- **The task**
Copy every line of the records that includes the word "datas".

-- Provided material follows --

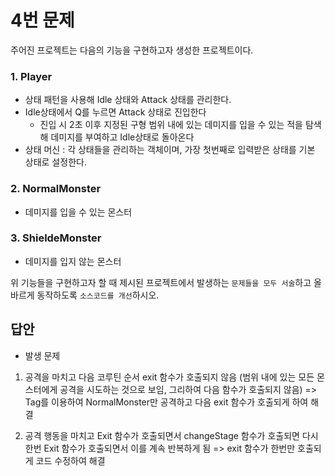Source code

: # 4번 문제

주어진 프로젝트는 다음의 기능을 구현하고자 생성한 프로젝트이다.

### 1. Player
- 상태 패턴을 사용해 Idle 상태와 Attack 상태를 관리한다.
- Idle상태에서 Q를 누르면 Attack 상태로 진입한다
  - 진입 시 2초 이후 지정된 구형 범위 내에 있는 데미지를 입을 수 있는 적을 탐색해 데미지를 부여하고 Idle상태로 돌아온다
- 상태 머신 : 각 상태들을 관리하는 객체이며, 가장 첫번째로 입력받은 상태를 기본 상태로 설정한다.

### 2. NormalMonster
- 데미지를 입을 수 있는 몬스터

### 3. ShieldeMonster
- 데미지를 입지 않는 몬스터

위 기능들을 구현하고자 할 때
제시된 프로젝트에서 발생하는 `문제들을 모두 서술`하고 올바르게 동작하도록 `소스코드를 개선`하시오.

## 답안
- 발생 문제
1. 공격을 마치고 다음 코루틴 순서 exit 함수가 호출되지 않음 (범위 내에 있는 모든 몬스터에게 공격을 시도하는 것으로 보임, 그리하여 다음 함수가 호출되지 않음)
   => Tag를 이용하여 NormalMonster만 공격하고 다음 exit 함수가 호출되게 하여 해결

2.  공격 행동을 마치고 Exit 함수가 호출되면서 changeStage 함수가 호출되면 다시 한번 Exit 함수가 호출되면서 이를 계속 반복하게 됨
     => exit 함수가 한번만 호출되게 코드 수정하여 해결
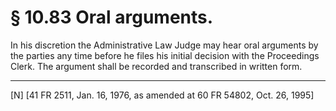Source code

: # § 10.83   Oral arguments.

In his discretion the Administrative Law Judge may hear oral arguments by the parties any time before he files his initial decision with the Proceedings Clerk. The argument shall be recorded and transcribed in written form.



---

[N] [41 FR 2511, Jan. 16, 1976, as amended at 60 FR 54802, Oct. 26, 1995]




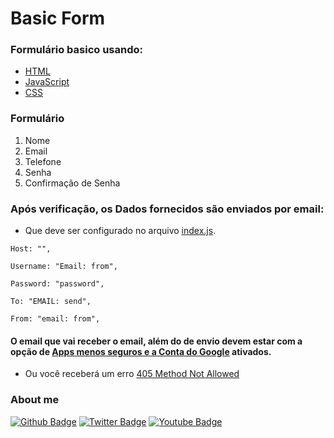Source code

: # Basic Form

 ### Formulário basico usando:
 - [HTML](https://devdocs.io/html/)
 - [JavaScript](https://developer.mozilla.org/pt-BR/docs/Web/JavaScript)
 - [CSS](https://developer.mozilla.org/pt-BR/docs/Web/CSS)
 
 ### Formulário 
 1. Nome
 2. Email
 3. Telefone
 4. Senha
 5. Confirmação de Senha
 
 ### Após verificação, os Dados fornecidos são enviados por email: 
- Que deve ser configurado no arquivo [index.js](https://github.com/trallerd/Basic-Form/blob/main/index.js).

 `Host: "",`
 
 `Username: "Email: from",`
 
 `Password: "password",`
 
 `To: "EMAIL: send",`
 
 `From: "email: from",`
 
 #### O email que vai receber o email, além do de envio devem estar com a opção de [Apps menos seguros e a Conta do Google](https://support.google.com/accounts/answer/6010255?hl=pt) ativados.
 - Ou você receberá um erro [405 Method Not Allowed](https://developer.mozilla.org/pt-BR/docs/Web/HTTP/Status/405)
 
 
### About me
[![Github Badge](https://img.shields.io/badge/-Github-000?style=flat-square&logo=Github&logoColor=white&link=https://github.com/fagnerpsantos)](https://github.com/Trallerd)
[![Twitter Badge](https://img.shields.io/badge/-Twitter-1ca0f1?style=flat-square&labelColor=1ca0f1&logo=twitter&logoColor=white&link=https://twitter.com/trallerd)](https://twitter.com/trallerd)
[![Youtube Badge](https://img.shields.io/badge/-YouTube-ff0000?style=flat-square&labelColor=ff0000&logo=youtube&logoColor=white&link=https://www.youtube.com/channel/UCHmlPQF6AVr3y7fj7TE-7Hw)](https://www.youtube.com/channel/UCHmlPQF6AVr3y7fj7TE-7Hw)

-- Provided material concluded --
-- Provided material follows --

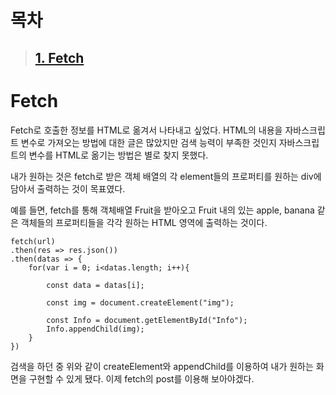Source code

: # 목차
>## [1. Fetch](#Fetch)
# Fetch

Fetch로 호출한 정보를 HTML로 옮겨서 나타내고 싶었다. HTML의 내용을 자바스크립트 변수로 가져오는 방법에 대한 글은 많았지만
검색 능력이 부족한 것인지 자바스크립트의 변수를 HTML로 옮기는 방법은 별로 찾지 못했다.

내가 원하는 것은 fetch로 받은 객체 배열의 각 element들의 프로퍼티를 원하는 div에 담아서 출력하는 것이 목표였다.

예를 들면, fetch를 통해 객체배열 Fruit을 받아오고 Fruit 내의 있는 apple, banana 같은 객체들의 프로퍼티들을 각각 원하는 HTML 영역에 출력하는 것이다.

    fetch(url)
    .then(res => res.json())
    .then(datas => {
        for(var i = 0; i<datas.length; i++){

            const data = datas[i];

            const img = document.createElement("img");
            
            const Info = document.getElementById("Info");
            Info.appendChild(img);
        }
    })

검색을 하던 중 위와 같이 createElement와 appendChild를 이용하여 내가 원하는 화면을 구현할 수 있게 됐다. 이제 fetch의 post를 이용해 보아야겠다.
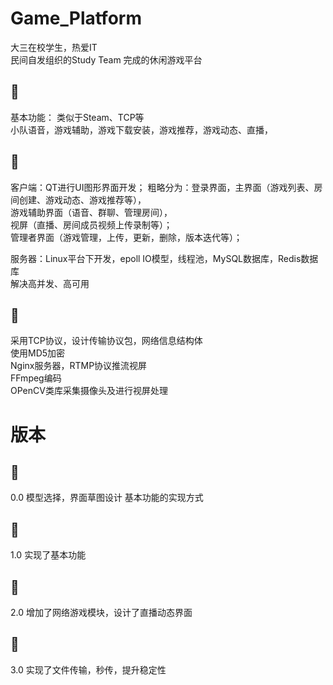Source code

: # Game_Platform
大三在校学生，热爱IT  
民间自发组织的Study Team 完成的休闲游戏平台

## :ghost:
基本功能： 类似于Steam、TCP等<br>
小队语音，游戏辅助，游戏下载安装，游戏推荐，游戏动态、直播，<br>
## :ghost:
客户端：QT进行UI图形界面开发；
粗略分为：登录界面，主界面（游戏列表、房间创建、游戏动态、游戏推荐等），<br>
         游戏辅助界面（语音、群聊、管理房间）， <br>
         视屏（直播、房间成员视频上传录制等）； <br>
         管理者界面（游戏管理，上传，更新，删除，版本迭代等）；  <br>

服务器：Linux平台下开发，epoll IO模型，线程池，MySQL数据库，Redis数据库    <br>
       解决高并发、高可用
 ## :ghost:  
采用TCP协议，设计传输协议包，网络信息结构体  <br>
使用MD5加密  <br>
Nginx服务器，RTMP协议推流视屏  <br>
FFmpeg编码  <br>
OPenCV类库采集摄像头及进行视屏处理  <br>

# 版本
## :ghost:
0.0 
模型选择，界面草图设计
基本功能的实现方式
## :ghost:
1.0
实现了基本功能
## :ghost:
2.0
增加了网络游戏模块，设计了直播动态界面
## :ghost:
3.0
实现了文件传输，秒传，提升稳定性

-- Provided material concluded --
-- Provided material follows --

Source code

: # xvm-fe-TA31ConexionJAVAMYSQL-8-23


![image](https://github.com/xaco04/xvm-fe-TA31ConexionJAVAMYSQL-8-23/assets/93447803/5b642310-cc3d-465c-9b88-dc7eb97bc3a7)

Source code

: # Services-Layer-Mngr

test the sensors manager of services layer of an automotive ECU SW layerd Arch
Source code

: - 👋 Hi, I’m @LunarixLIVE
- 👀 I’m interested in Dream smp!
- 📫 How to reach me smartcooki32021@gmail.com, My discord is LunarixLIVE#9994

-- Provided material concluded --

- **Output for this exercise**
    .then(datas => {
        for(var i = 0; i<datas.length; i++){
            const data = datas[i];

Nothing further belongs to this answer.